= Beginning of Section =

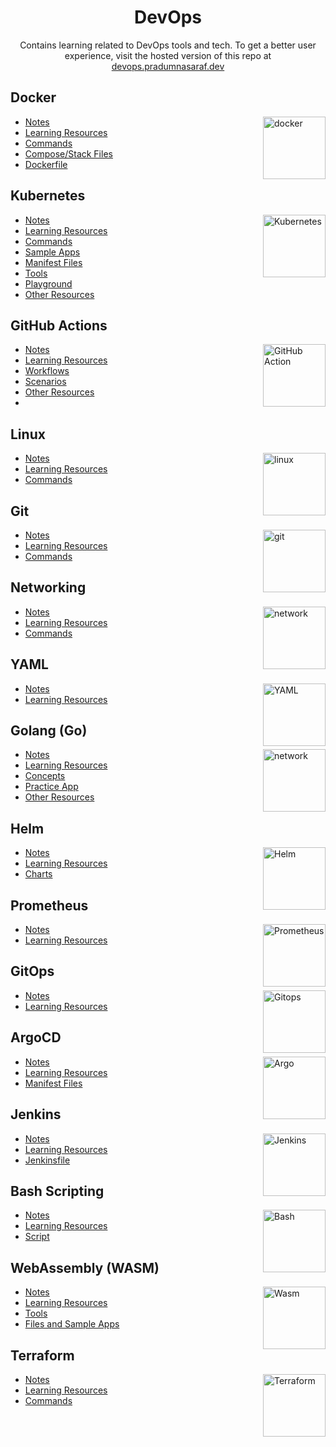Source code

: <h1 align="center"> DevOps </h1>

<p align="center"> Contains learning related to DevOps tools and tech. To get a better user experience, visit the hosted version of this repo at <a href="https://devops.pradumnasaraf.dev">devops.pradumnasaraf.dev</a> </p>

## Docker

<img align="right" src="https://user-images.githubusercontent.com/51878265/200594916-47ba8a4c-fb94-4953-b179-dfb542df9499.png" height="100" alt="docker"> 

- [Notes](docs/docker/introduction.md)
- [Learning Resources](docs/docker/learning-resources.md)
- [Commands](docs/docker/commands.md)
- [Compose/Stack Files](https://github.com/Pradumnasaraf/DevOps/tree/main/docs/docker/docker-compose)
- [Dockerfile](https://github.com/Pradumnasaraf/DevOps/tree/main/docs/docker/dockerfiles)

## Kubernetes

<img align="right" src="https://user-images.githubusercontent.com/51878265/200594367-f416d081-af8f-4f48-8008-998d005b317f.png" height="100" alt="Kubernetes"> 

- [Notes](docs/kubernetes/introduction.md)
- [Learning Resources](docs/kubernetes/learning-resources.md)
- [Commands](docs/kubernetes/commands.md)
- [Sample Apps](https://github.com/Pradumnasaraf/DevOps/tree/main/docs/kubernetes/apps)
- [Manifest Files](https://github.com/Pradumnasaraf/DevOps/tree/main/docs/kubernetes/k8s-resources-type)
- [Tools](docs/kubernetes/tools.md)
- [Playground](docs/kubernetes/playground.md)
- [Other Resources](docs/kubernetes/other-resources.md)

## GitHub Actions

<img align="right" src="https://user-images.githubusercontent.com/51878265/211621722-c2ddc389-6e4e-4769-9dac-f18f8e71fed3.png" height="100" alt="GitHub Action"> 

- [Notes](docs/github-actions/introduction.md)
- [Learning Resources](docs/github-actions/learning-resources.md)
- [Workflows](https://github.com/Pradumnasaraf/DevOps/tree/main/docs/github-actions/Workflows)
- [Scenarios](docs/github-actions/scenarios.md)
- [Other Resources](docs/github-actions/other-resources.md)
- 
## Linux

<img align="right" src="https://user-images.githubusercontent.com/51878265/209197882-51406a8f-04ff-4c53-a362-ac32ae8566ad.png" height="100" alt="linux"> 

- [Notes](docs/linux/introduction.md)
- [Learning Resources](docs/linux/learning-resources.md)
- [Commands](docs/linux/commands.md)


## Git 

<img align="right" src="https://user-images.githubusercontent.com/51878265/202784470-2c813581-7160-4aaf-b96c-35187795d05b.png" height="100" alt="git"> 

- [Notes](docs/git/introduction.md)
- [Learning Resources](docs/git/learning-resources.md)
- [Commands](docs/git/commands.md)

## Networking

<img align="right" src="https://user-images.githubusercontent.com/51878265/204347251-efd0e271-5d3c-4008-bdab-6f6ce5b2195f.png" height="100" alt="network"> 

- [Notes](docs/networking/introduction.md)
- [Learning Resources](docs/networking/learning-resources.md)
- [Commands](docs/networking/commands.md)

## YAML

<img align="right" src="https://user-images.githubusercontent.com/51878265/202765143-55758916-b631-4c18-aaad-718b42507d67.png" height="100" alt="YAML"> 

- [Notes](docs/yaml/introduction.md)
- [Learning Resources](docs/yaml/learning-resources.md)

## Golang (Go)

<img align="right" src="https://user-images.githubusercontent.com/51878265/213385507-52f03107-388c-4992-9b5e-c89de6906e37.png" height="100" alt="network"> 

- [Notes](docs/go/introduction.md)
- [Learning Resources](docs/go/learning-resources.md)
- [Concepts](https://github.com/Pradumnasaraf/DevOps/tree/main/docs/golang/concepts)
- [Practice App](https://github.com/Pradumnasaraf/DevOps/tree/main/docs/golang/apps)
- [Other Resources](docs/go/other-resources.md)

## Helm

<img align="right" src="https://user-images.githubusercontent.com/51878265/202859249-b90ac510-d8e8-408d-9c07-0d2bd8e1b092.png" height="100" alt="Helm"> 

- [Notes](docs/helm/introduction.md)
- [Learning Resources](docs/helm/learning-resources.md)
- [Charts](https://github.com/Pradumnasaraf/DevOps/tree/main/docs/helm/charts)

## Prometheus

<img align="right" src="https://user-images.githubusercontent.com/51878265/202859485-eba6809e-1cb8-4bbc-ab22-efa3c91d6463.png" height="100" alt="Prometheus"> 

- [Notes](docs/prometheus/introduction.md)
- [Learning Resources](docs/prometheus/learning-resources.md)

## GitOps

<img align="right" src="https://user-images.githubusercontent.com/51878265/206730962-b20f94c1-17af-48b2-b62c-b6c02dbeeb77.png" height="100" alt="Gitops"> 

- [Notes](docs/gitops/introduction.md)
- [Learning Resources](docs/gitops/learning-resources.md)

## ArgoCD

<img align="right" src="https://user-images.githubusercontent.com/51878265/205495495-b3f0b395-3ce3-42d8-9274-220ff10334f6.png" height="100" alt="Argo"> 

- [Notes](docs/argocd/introduction.md)
- [Learning Resources](docs/argocd/learning-resources.md)
- [Manifest Files](https://github.com/Pradumnasaraf/DevOps/tree/main/docs/argocd/manifests)

## Jenkins 

<img align="right" src="https://user-images.githubusercontent.com/51878265/209197795-570330e6-fbee-4bf3-a42e-b8609e3afc46.png" height="100" alt="Jenkins"> 

- [Notes](docs/jenkins/introduction.md)
- [Learning Resources](docs/jenkins/learning-resources.md)
- [Jenkinsfile](https://github.com/Pradumnasaraf/DevOps/tree/main/docs/jenkins/jenkinsfiles)

## Bash Scripting 

<img align="right" src="https://user-images.githubusercontent.com/51878265/200594989-b1406680-ed41-478a-84d5-7c35b287e112.png" height="100" alt="Bash"> 

- [Notes](docs/bash-scripting/introduction.md)
- [Learning Resources](docs/bash-scripting/learning-resources.md)
- [Script](https://github.com/Pradumnasaraf/DevOps/tree/main/docs/bash-scripting/scripts)

## WebAssembly (WASM)

<img align="right" src="https://github.com/user-attachments/assets/0687a31f-fa90-4aeb-b3f2-b841d8758f77" height="100" alt="Wasm">

- [Notes](docs/webassembly/introduction.md)
- [Learning Resources](docs/webassembly/learning-resources.md)
- [Tools](docs/webassembly/tools.md)
- [Files and Sample Apps](https://github.com/Pradumnasaraf/DevOps/tree/main/docs/webassembly/files)

## Terraform

<img align="right" src="https://github.com/user-attachments/assets/b81903bd-4377-4517-a1fd-8e6c99bdfa9a" height="100" alt="Terraform">

- [Notes](docs/terraform/introduction.md)
- [Learning Resources](docs/terraform/learning-resources.md)
- [Commands](docs/terraform/commands.md)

= End of Section =

== Task item ==
When repeating the material above, keep every line exact and drop all pictures.

== Response to the exercise ==
Source code

: <h1 align="center"> DevOps </h1>

<p align="center"> Contains learning related to DevOps tools and tech. To get a better user experience, visit the hosted version of this repo at <a href="https://devops.pradumnasaraf.dev">devops.pradumnasaraf.dev</a> </p>

## Docker

<img align="right" src="https://user-images.githubusercontent.com/51878265/200594916-47ba8a4c-fb94-4953-b179-dfb542df9499.png" height="100" alt="docker"> 

- [Notes](docs/docker/introduction.md)
- [Learning Resources](docs/docker/learning-resources.md)
- [Commands](docs/docker/commands.md)
- [Compose/Stack Files](https://github.com/Pradumnasaraf/DevOps/tree/main/docs/docker/docker-compose)
- [Dockerfile](https://github.com/Pradumnasaraf/DevOps/tree/main/docs/docker/dockerfiles)

## Kubernetes

<img align="right" src="https://user-images.githubusercontent.com/51878265/200594367-f416d081-af8f-4f48-8008-998d005b317f.png" height="100" alt="Kubernetes"> 

- [Notes](docs/kubernetes/introduction.md)
- [Learning Resources](docs/kubernetes/learning-resources.md)
- [Commands](docs/kubernetes/commands.md)
- [Sample Apps](https://github.com/Pradumnasaraf/DevOps/tree/main/docs/kubernetes/apps)
- [Manifest Files](https://github.com/Pradumnasaraf/DevOps/tree/main/docs/kubernetes/k8s-resources-type)
- [Tools](docs/kubernetes/tools.md)
- [Playground](docs/kubernetes/playground.md)
- [Other Resources](docs/kubernetes/other-resources.md)

## GitHub Actions

<img align="right" src="https://user-images.githubusercontent.com/51878265/211621722-c2ddc389-6e4e-4769-9dac-f18f8e71fed3.png" height="100" alt="GitHub Action"> 

- [Notes](docs/github-actions/introduction.md)
- [Learning Resources](docs/github-actions/learning-resources.md)
- [Workflows](https://github.com/Pradumnasaraf/DevOps/tree/main/docs/github-actions/Workflows)
- [Scenarios](docs/github-actions/scenarios.md)
- [Other Resources](docs/github-actions/other-resources.md)
- 
## Linux

<img align="right" src="https://user-images.githubusercontent.com/51878265/209197882-51406a8f-04ff-4c53-a362-ac32ae8566ad.png" height="100" alt="linux"> 

- [Notes](docs/linux/introduction.md)
- [Learning Resources](docs/linux/learning-resources.md)
- [Commands](docs/linux/commands.md)


## Git 

<img align="right" src="https://user-images.githubusercontent.com/51878265/202784470-2c813581-7160-4aaf-b96c-35187795d05b.png" height="100" alt="git"> 

- [Notes](docs/git/introduction.md)
- [Learning Resources](docs/git/learning-resources.md)
- [Commands](docs/git/commands.md)

## Networking

<img align="right" src="https://user-images.githubusercontent.com/51878265/204347251-efd0e271-5d3c-4008-bdab-6f6ce5b2195f.png" height="100" alt="network"> 

- [Notes](docs/networking/introduction.md)
- [Learning Resources](docs/networking/learning-resources.md)
- [Commands](docs/networking/commands.md)

## YAML

<img align="right" src="https://user-images.githubusercontent.com/51878265/202765143-55758916-b631-4c18-aaad-718b42507d67.png" height="100" alt="YAML"> 

- [Notes](docs/yaml/introduction.md)
- [Learning Resources](docs/yaml/learning-resources.md)

## Golang (Go)

<img align="right" src="https://user-images.githubusercontent.com/51878265/213385507-52f03107-388c-4992-9b5e-c89de6906e37.png" height="100" alt="network"> 

- [Notes](docs/go/introduction.md)
- [Learning Resources](docs/go/learning-resources.md)
- [Concepts](https://github.com/Pradumnasaraf/DevOps/tree/main/docs/golang/concepts)
- [Practice App](https://github.com/Pradumnasaraf/DevOps/tree/main/docs/golang/apps)
- [Other Resources](docs/go/other-resources.md)

## Helm

<img align="right" src="https://user-images.githubusercontent.com/51878265/202859249-b90ac510-d8e8-408d-9c07-0d2bd8e1b092.png" height="100" alt="Helm"> 

- [Notes](docs/helm/introduction.md)
- [Learning Resources](docs/helm/learning-resources.md)
- [Charts](https://github.com/Pradumnasaraf/DevOps/tree/main/docs/helm/charts)

## Prometheus

<img align="right" src="https://user-images.githubusercontent.com/51878265/202859485-eba6809e-1cb8-4bbc-ab22-efa3c91d6463.png" height="100" alt="Prometheus"> 

- [Notes](docs/prometheus/introduction.md)
- [Learning Resources](docs/prometheus/learning-resources.md)

## GitOps

<img align="right" src="https://user-images.githubusercontent.com/51878265/206730962-b20f94c1-17af-48b2-b62c-b6c02dbeeb77.png" height="100" alt="Gitops"> 

- [Notes](docs/gitops/introduction.md)
- [Learning Resources](docs/gitops/learning-resources.md)

## ArgoCD

<img align="right" src="https://user-images.githubusercontent.com/51878265/205495495-b3f0b395-3ce3-42d8-9274-220ff10334f6.png" height="100" alt="Argo"> 

- [Notes](docs/argocd/introduction.md)
- [Learning Resources](docs/argocd/learning-resources.md)
- [Manifest Files](https://github.com/Pradumnasaraf/DevOps/tree/main/docs/argocd/manifests)

## Jenkins 

<img align="right" src="https://user-images.githubusercontent.com/51878265/209197795-570330e6-fbee-4bf3-a42e-b8609e3afc46.png" height="100" alt="Jenkins"> 

- [Notes](docs/jenkins/introduction.md)
- [Learning Resources](docs/jenkins/learning-resources.md)
- [Jenkinsfile](https://github.com/Pradumnasaraf/DevOps/tree/main/docs/jenkins/jenkinsfiles)

## Bash Scripting 

<img align="right" src="https://user-images.githubusercontent.com/51878265/200594989-b1406680-ed41-478a-84d5-7c35b287e112.png" height="100" alt="Bash"> 

- [Notes](docs/bash-scripting/introduction.md)
- [Learning Resources](docs/bash-scripting/learning-resources.md)
- [Script](https://github.com/Pradumnasaraf/DevOps/tree/main/docs/bash-scripting/scripts)

## WebAssembly (WASM)

<img align="right" src="https://github.com/user-attachments/assets/0687a31f-fa90-4aeb-b3f2-b841d8758f77" height="100" alt="Wasm">

- [Notes](docs/webassembly/introduction.md)
- [Learning Resources](docs/webassembly/learning-resources.md)
- [Tools](docs/webassembly/tools.md)
- [Files and Sample Apps](https://github.com/Pradumnasaraf/DevOps/tree/main/docs/webassembly/files)

## Terraform

<img align="right" src="https://github.com/user-attachments/assets/b81903bd-4377-4517-a1fd-8e6c99bdfa9a" height="100" alt="Terraform">

- [Notes](docs/terraform/introduction.md)
- [Learning Resources](docs/terraform/learning-resources.md)
- [Commands](docs/terraform/commands.md)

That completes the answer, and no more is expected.